Survey is an easy way to gather people’s opinion or behaviour, but the challenge has always been once you have all the data, what do you do with it? First of all, data gathered from surveys can be numerical, categorical, ordinal… and finding relations among them can be very challenging. In addition, you may have some preliminary questions you want to answer, but these hypothesis may bias your analysis.
With Graphext, you can combine all types of data and auto-segment it without supervision. That way, you can find real patterns in data easily.
Let’s walk the walk with a real example!
In 2015, Fernando Mendez with the Preference Matcher research consortium (http://www.preferencematcher.org) organized a survey asking a sample of 20,000 people questions about their political opinion and vote intention. The survey consisted of 30 questions, and is complimented with demographic information for each participant.

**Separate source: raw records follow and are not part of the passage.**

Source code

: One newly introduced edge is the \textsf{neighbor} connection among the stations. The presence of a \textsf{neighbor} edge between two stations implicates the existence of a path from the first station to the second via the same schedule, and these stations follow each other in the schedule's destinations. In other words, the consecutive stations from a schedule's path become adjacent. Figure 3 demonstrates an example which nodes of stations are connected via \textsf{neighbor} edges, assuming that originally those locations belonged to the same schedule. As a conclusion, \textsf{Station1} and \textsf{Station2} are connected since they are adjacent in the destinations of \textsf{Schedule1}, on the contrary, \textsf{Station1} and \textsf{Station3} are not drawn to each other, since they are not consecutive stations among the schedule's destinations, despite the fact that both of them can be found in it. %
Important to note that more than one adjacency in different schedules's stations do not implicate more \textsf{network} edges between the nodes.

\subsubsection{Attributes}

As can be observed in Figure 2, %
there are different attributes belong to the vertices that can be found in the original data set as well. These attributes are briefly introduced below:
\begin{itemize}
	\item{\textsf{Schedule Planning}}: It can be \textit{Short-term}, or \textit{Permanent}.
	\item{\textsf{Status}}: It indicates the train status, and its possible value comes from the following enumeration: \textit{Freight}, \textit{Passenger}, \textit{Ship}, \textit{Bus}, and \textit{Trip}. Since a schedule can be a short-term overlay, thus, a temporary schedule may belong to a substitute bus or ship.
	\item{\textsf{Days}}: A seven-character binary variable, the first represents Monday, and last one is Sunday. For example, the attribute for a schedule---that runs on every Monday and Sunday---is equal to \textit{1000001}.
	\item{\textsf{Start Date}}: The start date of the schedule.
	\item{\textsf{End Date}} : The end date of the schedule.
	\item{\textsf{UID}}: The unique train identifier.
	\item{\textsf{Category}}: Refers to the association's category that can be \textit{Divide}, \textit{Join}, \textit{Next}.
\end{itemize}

We uploaded the survey result in .csv file to Graphext and took a look at it. Although the data comes in all types, Graphext could automatically detect their structure to prepare it for analysis.
We are interested in analysing patterns in people’s answers to ideology questions, and not use their demography or vote intention. We use those parameters in our algorithm when creating our project.

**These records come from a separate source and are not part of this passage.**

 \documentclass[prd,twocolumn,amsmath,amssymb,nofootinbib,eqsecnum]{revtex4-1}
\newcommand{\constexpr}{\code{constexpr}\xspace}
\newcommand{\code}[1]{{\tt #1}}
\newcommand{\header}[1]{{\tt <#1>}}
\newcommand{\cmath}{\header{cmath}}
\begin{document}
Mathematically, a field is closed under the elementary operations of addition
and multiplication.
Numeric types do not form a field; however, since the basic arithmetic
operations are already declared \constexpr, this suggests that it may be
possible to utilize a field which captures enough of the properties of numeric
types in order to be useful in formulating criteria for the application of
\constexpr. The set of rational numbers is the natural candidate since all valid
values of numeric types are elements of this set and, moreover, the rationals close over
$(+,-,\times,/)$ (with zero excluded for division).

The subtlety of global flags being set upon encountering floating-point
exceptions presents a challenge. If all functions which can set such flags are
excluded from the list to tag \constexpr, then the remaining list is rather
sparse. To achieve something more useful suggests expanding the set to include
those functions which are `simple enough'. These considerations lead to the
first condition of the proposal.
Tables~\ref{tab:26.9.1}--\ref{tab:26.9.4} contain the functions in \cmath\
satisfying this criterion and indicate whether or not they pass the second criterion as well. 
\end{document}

Let’s take a look at the what the data could tell us about people's political ideology.
Nice! We can see that Graphext has found 10 main opinion groups. To understand how they are defined, we can click on one of the clusters, and automatically we can see on the right side panel the questions the questions that mostly separated this group from the rest of the population.
In this case, we can see that this group is defined by being in favour of “The central government should control the spending of regional governments to limit their indebtedness”, they are against “Catalonia must be recognised as a nation” and in favour of “Negotiations with ETA weaken the state” and “The growth of Islam is a threat to the security”. These are the questions that differentiate this group from the rest of the population, seems like we could qualify them as the conservatives.

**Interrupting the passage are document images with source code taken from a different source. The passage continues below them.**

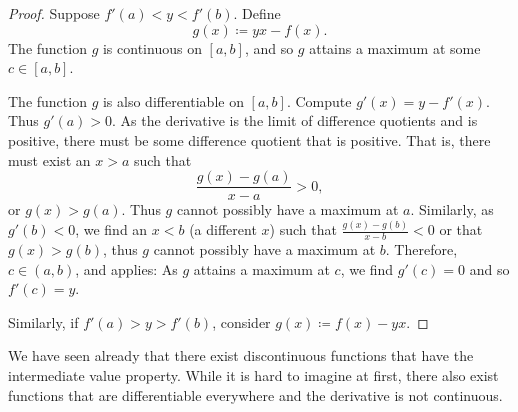 \begin{proof}
Suppose 
$f'(a) < y < f'(b)$.
Define
\begin{equation*}
g(x) \coloneqq yx - f(x) .
\end{equation*}
The function $g$ is continuous on $[a,b]$, and so $g$ attains a maximum at some $c \in
[a,b]$.

The function $g$ is also differentiable on $[a,b]$.
Compute $g'(x) = y-f'(x)$.  Thus $g'(a) > 0$.  As the derivative is
the limit of difference quotients and is positive, there must be some
difference quotient that is positive.  That is, there must exist
an $x > a$ such that
\begin{equation*}
\frac{g(x)-g(a)}{x-a} > 0 ,
\end{equation*}
or $g(x) > g(a)$.  Thus $g$
cannot possibly have a maximum at $a$.  Similarly, as $g'(b) < 0$,
we find an $x < b$ (a different $x$) such that
$\frac{g(x)-g(b)}{x-b} < 0$ or that $g(x) > g(b)$, thus
$g$ cannot possibly have a maximum at $b$.
Therefore, $c \in (a,b)$,
and  applies: As $g$ attains a maximum
at $c$, we find $g'(c) = 0$
and so $f'(c) = y$.

Similarly, if $f'(a) > y > f'(b)$, consider $g(x) \coloneqq f(x)- yx$.
\end{proof}

We have seen already that
there exist discontinuous functions that have the
intermediate value property.  While it is hard to imagine at first, there
also
exist functions that are differentiable everywhere and the derivative is not
continuous.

Let’s now see their vote intention. Seems like they are divided between Ciudadanos and PP. But some of them want to vote for Podemos, which is against our intuition because Podemos is a leftist party. Who are these people? Well, with one click, we can easily find out the reason. It seems like their main differentiation is their “Vote Reason”. They vote mainly “to punish the established parties”.
We can also see other variables that define them, such as demographics. These people mostly hold Technical education degrees, and are around 35-45 years old.
This is an example of an insight we were not expecting, and a question we did not have at the beginning. Graphext is allowing us to have a dialogue with the data so we could understand its story.
But there is much more we could do with Graphext. Instead of using unsupervised clusters, we can also create our own filters to define and compare data segments. For example, let’s investigate how people change their vote intention from one year to the next. Let’s take people who voted for PSOE in the last elections. Who do they intend to vote for now? Apparently, those who have decided are divided into “being loyal to PSOE”, and “changing to Podemos”.
Using those filters, we can manually create data segments (called “Collections”) for further analysis.
Let’s now compare those groups, and check their opinion patterns. The “Compare” section allows us to identify automatically the questions that most differentiate these two groups. Participants who decided to switch to Podemos do not agree with “The 978 constitution is the appropriate framework for our society” while loyals to PSOE are in favour of that question. Also bullfighting is a hot topic dividing these two groups, seems like people who decided to vote for Podemos are very in favour of “Bullfights in Spain should be banned”, whereas PSOE loyal opinion is very evenly divided.